Directions for this task :: Write out exactly the line containing "- Consider if" and all lines that come after it in the listing below, through the very last one.

Records for processing ::

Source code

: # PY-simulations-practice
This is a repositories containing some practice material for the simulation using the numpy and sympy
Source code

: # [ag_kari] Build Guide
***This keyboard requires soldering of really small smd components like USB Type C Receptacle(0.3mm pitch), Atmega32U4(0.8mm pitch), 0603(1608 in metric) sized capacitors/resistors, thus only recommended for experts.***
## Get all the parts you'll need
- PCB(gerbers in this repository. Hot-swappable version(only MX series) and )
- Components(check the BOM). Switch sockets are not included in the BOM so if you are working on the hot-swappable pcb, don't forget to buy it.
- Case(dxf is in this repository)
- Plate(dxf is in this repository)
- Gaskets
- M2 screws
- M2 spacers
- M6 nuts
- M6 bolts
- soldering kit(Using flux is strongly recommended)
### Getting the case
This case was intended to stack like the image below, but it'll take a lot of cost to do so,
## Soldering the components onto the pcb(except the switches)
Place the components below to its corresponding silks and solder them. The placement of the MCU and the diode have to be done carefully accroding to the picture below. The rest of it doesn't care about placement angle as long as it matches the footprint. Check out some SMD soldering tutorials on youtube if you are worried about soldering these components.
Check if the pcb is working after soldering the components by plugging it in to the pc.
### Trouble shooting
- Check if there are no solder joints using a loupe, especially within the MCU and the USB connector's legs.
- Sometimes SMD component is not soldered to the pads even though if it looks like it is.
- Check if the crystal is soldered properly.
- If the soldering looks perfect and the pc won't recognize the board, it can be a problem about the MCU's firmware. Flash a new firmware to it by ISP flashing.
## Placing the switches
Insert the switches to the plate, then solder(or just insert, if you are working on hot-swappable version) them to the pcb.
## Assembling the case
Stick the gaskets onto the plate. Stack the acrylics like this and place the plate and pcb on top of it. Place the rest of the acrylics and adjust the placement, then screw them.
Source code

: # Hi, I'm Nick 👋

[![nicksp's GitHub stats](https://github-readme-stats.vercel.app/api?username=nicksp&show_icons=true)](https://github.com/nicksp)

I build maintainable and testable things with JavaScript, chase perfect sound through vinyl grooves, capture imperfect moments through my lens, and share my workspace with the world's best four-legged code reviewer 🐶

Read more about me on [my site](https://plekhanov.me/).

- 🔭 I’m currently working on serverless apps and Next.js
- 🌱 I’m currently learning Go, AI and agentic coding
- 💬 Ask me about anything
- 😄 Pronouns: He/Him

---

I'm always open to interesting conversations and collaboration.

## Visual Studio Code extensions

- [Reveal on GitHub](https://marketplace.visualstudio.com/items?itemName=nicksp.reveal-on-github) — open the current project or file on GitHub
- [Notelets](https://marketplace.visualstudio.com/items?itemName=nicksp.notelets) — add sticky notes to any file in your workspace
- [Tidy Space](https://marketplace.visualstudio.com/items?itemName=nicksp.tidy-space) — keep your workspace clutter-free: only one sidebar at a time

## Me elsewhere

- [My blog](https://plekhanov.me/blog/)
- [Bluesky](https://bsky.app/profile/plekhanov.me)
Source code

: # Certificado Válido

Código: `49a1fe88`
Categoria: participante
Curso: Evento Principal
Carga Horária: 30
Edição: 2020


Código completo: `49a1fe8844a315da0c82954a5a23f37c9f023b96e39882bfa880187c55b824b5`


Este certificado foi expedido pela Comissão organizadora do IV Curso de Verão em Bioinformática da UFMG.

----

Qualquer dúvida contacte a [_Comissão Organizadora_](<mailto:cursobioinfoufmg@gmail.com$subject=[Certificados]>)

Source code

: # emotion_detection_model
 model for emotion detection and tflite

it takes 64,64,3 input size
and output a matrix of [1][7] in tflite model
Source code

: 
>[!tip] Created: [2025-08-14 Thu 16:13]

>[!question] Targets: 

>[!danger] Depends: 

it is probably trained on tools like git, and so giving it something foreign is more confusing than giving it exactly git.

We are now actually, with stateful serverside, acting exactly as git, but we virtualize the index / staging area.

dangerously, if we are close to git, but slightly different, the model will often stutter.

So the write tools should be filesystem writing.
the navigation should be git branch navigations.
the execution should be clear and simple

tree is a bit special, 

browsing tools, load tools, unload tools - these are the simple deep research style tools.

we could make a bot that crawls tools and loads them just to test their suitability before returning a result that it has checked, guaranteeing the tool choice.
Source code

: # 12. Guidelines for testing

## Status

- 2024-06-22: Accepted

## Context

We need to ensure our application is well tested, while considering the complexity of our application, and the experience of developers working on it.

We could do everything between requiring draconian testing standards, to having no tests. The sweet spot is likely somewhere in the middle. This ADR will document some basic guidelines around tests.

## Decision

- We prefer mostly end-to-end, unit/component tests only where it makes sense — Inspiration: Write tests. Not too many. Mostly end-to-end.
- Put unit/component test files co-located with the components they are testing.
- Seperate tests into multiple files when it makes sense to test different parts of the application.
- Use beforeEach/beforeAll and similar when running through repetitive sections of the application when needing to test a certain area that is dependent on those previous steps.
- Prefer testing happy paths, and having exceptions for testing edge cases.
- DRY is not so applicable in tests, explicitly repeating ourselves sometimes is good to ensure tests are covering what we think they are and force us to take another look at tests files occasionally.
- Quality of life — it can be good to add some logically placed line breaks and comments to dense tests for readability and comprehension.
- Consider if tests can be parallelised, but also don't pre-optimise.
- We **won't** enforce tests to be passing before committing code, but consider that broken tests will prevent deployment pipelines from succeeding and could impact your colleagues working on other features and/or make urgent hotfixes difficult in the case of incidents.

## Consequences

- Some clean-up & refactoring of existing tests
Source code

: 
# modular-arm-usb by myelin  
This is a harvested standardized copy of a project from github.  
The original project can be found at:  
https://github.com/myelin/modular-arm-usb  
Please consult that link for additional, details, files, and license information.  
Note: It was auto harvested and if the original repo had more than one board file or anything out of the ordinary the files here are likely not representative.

Solution ::
- Consider if tests can be parallelised, but also don't pre-optimise.
- We **won't** enforce tests to be passing before committing code, but consider that broken tests will prevent deployment pipelines from succeeding and could impact your colleagues working on other features and/or make urgent hotfixes difficult in the case of incidents.

## Consequences

- Some clean-up & refactoring of existing tests
Source code

: 
# modular-arm-usb by myelin  
This is a harvested standardized copy of a project from github.  
The original project can be found at:  
https://github.com/myelin/modular-arm-usb  
Please consult that link for additional, details, files, and license information.  
Note: It was auto harvested and if the original repo had more than one board file or anything out of the ordinary the files here are likely not representative.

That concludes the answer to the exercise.